- **Data for the task**
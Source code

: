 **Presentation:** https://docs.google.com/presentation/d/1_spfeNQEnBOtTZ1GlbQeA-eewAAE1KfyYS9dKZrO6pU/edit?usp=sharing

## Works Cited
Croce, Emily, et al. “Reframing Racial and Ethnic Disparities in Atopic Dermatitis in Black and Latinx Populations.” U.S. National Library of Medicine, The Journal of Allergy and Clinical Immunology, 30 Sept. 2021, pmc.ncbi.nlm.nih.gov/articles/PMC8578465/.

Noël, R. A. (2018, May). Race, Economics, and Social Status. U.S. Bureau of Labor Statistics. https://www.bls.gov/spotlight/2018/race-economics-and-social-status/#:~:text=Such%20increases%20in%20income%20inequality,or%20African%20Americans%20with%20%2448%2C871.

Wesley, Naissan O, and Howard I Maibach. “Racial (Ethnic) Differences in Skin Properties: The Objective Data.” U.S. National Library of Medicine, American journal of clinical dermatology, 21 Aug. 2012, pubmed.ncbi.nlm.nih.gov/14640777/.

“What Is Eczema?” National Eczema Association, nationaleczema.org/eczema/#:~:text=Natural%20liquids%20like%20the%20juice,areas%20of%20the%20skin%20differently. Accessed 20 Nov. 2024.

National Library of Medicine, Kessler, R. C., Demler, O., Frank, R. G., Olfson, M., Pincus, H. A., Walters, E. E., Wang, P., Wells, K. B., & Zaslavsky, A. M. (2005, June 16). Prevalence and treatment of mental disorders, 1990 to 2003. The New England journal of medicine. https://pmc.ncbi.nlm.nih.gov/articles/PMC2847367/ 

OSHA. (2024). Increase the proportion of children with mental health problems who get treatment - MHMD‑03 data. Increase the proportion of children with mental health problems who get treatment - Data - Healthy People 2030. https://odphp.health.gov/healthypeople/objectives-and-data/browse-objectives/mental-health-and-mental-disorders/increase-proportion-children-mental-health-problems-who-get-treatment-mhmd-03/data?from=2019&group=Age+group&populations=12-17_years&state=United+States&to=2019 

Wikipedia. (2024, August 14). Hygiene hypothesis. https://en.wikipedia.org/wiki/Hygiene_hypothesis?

--

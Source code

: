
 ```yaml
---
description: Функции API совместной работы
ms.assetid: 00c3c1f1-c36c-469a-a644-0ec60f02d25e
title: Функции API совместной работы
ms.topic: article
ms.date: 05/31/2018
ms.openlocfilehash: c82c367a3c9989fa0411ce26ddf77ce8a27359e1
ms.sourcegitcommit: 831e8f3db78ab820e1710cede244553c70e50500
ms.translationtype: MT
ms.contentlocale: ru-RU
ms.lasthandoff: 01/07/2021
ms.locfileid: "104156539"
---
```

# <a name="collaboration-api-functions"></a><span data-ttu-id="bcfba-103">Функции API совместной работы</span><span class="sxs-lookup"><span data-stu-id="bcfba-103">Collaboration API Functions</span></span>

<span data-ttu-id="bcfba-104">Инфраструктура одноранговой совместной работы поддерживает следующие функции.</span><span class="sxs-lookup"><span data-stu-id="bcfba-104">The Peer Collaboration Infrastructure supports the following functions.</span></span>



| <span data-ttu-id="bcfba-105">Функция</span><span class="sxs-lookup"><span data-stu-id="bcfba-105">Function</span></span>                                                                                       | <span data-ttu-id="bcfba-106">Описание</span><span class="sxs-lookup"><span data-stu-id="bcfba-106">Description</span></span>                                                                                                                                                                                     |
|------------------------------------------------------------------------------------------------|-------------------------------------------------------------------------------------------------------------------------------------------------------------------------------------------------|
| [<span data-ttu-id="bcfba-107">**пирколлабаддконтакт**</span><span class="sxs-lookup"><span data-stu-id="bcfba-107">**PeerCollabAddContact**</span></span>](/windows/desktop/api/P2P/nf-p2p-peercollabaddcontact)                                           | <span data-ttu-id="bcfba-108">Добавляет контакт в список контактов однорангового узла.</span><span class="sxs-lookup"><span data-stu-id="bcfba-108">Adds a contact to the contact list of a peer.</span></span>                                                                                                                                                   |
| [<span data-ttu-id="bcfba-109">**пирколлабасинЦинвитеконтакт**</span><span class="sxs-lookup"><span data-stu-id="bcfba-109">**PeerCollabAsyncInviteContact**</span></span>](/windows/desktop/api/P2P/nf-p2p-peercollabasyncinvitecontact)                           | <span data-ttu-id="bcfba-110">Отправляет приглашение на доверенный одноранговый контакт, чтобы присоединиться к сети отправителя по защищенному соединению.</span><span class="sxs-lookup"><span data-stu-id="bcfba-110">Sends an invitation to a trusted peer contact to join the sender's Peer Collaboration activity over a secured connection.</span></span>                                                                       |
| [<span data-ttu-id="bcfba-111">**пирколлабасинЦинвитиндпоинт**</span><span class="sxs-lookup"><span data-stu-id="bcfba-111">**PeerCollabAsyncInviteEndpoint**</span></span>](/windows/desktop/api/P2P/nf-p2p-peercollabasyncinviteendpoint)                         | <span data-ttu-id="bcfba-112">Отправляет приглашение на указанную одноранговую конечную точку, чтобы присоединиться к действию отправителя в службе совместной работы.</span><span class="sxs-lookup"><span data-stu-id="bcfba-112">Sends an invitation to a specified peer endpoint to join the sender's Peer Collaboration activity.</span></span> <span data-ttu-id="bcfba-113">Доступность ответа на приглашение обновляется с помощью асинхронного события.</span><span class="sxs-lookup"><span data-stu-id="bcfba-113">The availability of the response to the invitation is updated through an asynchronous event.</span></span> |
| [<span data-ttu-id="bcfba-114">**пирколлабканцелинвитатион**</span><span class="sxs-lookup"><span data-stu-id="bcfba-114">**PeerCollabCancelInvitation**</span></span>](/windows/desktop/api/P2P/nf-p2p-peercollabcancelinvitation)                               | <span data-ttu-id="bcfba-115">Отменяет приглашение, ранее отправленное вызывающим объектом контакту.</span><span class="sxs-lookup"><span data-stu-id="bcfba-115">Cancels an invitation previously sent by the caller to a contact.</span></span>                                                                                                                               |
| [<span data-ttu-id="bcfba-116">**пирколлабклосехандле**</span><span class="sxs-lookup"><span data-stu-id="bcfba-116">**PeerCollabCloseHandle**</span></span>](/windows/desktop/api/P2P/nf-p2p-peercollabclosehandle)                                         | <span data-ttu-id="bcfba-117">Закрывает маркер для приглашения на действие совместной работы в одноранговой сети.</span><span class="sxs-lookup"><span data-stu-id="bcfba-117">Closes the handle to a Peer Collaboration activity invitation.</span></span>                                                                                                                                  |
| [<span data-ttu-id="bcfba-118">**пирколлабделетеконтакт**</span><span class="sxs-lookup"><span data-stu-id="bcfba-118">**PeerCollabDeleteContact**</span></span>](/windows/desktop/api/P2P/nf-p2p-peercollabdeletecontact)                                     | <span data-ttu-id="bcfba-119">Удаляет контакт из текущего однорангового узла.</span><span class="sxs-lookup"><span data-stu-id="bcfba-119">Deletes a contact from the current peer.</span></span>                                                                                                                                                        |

- **What the task asks**
Go through the material above and output exactly the lines from the one containing "the following functions.</span></span>" through the one containing "контакт в список".

- **Answer to this exercise**
<span data-ttu-id="bcfba-104">Инфраструктура одноранговой совместной работы поддерживает следующие функции.</span><span class="sxs-lookup"><span data-stu-id="bcfba-104">The Peer Collaboration Infrastructure supports the following functions.</span></span>



| <span data-ttu-id="bcfba-105">Функция</span><span class="sxs-lookup"><span data-stu-id="bcfba-105">Function</span></span>                                                                                       | <span data-ttu-id="bcfba-106">Описание</span><span class="sxs-lookup"><span data-stu-id="bcfba-106">Description</span></span>                                                                                                                                                                                     |
|------------------------------------------------------------------------------------------------|-------------------------------------------------------------------------------------------------------------------------------------------------------------------------------------------------|
| [<span data-ttu-id="bcfba-107">**пирколлабаддконтакт**</span><span class="sxs-lookup"><span data-stu-id="bcfba-107">**PeerCollabAddContact**</span></span>](/windows/desktop/api/P2P/nf-p2p-peercollabaddcontact)                                           | <span data-ttu-id="bcfba-108">Добавляет контакт в список контактов однорангового узла.</span><span class="sxs-lookup"><span data-stu-id="bcfba-108">Adds a contact to the contact list of a peer.</span></span>                                                                                                                                                   |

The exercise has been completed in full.